PgmNr P373: The correlation across populations of mutation effects on fitness.

Authors:
Ryan Gutenkunst; Alec Coffman; Aaron Ragsdale; PingHsun Hsieh


Institutes
University of Arizona, Tucson, AZ.


Abstract:

Divergent selection, in which the same allele has different effects on fitness in different populations, drives environmental speciation. Much is known about patterns of genetic variation near loci with given divergent selection coefficients, but little is known about overall genomic patterns of divergent selection. To fill this gap, we developed a framework for inferring the joint distribution of fitness effects (DFE) between pairs of populations, based on a diffusion approximation to the joint allele frequency spectrum.

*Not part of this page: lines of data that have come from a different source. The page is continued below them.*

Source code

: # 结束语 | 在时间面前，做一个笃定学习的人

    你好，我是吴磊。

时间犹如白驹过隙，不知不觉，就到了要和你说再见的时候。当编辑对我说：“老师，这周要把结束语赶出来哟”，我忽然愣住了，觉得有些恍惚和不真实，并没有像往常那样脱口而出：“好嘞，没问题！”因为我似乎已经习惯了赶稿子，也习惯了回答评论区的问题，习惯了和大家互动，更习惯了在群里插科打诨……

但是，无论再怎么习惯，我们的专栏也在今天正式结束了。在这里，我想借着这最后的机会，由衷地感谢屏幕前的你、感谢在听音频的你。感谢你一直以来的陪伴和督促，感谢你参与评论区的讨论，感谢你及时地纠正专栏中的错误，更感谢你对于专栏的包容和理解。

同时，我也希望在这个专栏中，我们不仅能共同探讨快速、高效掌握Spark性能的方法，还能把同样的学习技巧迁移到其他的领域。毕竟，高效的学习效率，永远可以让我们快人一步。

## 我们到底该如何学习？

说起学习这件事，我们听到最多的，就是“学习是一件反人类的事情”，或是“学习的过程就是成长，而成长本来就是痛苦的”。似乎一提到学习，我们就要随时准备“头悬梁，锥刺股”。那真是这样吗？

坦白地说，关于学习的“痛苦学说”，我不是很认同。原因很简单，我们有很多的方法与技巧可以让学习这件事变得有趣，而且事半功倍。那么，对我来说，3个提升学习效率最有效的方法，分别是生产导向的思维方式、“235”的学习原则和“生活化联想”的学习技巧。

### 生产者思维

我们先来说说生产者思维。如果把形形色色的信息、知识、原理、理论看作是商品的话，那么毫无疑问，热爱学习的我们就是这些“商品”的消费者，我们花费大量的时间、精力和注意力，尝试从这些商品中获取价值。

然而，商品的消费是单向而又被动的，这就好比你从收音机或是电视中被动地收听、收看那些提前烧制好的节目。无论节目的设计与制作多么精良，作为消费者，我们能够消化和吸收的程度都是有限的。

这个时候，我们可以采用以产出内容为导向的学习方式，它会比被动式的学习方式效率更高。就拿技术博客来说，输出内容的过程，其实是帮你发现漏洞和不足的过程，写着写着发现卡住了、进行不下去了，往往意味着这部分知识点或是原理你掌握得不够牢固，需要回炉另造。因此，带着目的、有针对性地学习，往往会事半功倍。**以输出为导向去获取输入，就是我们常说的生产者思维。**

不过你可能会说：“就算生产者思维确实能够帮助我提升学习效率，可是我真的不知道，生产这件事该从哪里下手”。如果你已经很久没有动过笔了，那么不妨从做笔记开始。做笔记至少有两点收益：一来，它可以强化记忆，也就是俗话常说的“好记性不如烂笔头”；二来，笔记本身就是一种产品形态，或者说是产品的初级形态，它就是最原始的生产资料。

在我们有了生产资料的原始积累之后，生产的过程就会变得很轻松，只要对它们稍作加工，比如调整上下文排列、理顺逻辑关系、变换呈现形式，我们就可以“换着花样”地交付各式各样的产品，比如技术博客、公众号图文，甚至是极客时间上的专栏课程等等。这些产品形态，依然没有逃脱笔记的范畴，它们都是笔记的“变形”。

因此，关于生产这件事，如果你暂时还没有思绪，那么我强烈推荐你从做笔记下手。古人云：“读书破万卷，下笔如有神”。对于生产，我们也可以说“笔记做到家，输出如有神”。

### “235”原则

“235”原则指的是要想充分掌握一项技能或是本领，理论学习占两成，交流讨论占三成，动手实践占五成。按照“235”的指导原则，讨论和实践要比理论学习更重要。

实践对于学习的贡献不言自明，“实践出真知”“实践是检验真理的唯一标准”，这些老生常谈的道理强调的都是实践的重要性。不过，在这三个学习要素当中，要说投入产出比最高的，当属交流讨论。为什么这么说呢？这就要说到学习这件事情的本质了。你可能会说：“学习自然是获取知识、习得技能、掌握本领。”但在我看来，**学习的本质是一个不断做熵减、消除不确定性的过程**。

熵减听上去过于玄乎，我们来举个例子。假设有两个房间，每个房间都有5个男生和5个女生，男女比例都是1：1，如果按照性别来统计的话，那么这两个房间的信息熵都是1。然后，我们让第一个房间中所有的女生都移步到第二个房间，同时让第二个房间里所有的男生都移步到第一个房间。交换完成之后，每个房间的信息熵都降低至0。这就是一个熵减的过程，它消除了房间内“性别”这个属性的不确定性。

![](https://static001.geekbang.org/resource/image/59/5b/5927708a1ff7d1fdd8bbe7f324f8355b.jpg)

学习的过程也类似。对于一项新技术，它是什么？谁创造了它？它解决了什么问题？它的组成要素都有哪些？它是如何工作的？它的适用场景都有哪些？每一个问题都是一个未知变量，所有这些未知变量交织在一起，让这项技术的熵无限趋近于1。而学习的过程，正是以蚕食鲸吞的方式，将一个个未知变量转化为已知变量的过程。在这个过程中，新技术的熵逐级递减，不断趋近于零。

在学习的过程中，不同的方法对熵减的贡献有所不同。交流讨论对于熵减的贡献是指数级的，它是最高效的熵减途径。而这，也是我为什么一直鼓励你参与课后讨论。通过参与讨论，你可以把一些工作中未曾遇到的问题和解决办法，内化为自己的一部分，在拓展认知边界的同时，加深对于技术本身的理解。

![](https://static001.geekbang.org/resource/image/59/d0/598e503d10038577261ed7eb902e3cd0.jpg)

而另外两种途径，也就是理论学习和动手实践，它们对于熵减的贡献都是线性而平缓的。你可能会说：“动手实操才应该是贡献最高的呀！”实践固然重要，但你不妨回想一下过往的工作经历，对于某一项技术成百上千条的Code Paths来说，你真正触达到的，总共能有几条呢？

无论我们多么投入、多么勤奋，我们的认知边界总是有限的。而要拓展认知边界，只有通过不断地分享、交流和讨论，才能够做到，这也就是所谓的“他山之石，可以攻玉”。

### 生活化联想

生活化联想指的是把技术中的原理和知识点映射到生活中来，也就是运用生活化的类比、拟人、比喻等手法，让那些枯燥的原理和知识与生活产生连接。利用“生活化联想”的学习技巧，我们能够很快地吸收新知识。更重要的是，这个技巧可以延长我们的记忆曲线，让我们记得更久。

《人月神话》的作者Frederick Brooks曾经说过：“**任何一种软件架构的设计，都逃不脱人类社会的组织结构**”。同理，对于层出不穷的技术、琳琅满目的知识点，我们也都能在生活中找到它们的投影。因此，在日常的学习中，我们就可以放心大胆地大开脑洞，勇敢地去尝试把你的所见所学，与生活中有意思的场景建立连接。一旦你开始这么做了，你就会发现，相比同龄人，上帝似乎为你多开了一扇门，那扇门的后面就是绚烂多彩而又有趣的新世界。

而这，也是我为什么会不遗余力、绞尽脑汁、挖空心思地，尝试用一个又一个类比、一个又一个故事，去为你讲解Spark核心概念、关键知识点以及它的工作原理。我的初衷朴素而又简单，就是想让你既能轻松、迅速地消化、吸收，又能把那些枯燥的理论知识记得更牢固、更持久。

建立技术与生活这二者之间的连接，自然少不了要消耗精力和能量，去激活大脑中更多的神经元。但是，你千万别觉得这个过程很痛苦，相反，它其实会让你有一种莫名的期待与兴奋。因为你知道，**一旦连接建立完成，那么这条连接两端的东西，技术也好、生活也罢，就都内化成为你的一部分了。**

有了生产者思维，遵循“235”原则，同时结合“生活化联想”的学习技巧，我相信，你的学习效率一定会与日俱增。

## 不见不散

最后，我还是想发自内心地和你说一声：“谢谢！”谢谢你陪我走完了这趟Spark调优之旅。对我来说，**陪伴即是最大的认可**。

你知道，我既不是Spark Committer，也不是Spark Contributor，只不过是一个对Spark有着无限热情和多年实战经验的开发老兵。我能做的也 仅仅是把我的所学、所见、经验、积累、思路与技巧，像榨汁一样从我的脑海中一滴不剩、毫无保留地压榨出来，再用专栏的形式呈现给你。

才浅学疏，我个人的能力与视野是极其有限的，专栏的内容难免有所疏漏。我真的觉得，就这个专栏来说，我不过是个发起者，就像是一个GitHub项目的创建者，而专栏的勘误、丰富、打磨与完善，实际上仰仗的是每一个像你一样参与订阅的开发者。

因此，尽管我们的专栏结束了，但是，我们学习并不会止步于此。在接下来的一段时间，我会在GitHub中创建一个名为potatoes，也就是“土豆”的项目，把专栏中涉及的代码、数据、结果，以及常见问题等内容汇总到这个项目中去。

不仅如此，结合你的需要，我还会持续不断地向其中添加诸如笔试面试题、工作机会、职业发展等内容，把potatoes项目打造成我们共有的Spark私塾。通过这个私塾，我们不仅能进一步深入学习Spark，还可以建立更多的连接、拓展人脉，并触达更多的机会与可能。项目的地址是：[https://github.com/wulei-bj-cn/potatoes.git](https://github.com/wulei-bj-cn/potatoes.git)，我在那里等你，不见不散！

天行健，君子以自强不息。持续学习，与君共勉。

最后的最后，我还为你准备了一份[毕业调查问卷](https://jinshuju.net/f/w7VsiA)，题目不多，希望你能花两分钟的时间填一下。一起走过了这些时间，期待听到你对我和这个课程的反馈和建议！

We applied this framework to African and American populations of Drosophila melanogaster, first estimating demographic history and then the joint DFE. As expected, we found that genome-wide nonsynonymous mutation fitness effects were highly correlated between these two populations. Considering functional subsets of genes, however, revealed striking differences. For example, for muscle development genes the joint DFE has a correlation of roughly zero, whereas for neuronal development genes it is almost one. Divergent selection in these populations is thus operating much more strongly on the musculature than the brain, suggesting that adaptation is primarily physiological rather than behavioral. Future work will apply this general framework to other populations and species, thus quantifying how divergent selection varies with environmental and molecular context.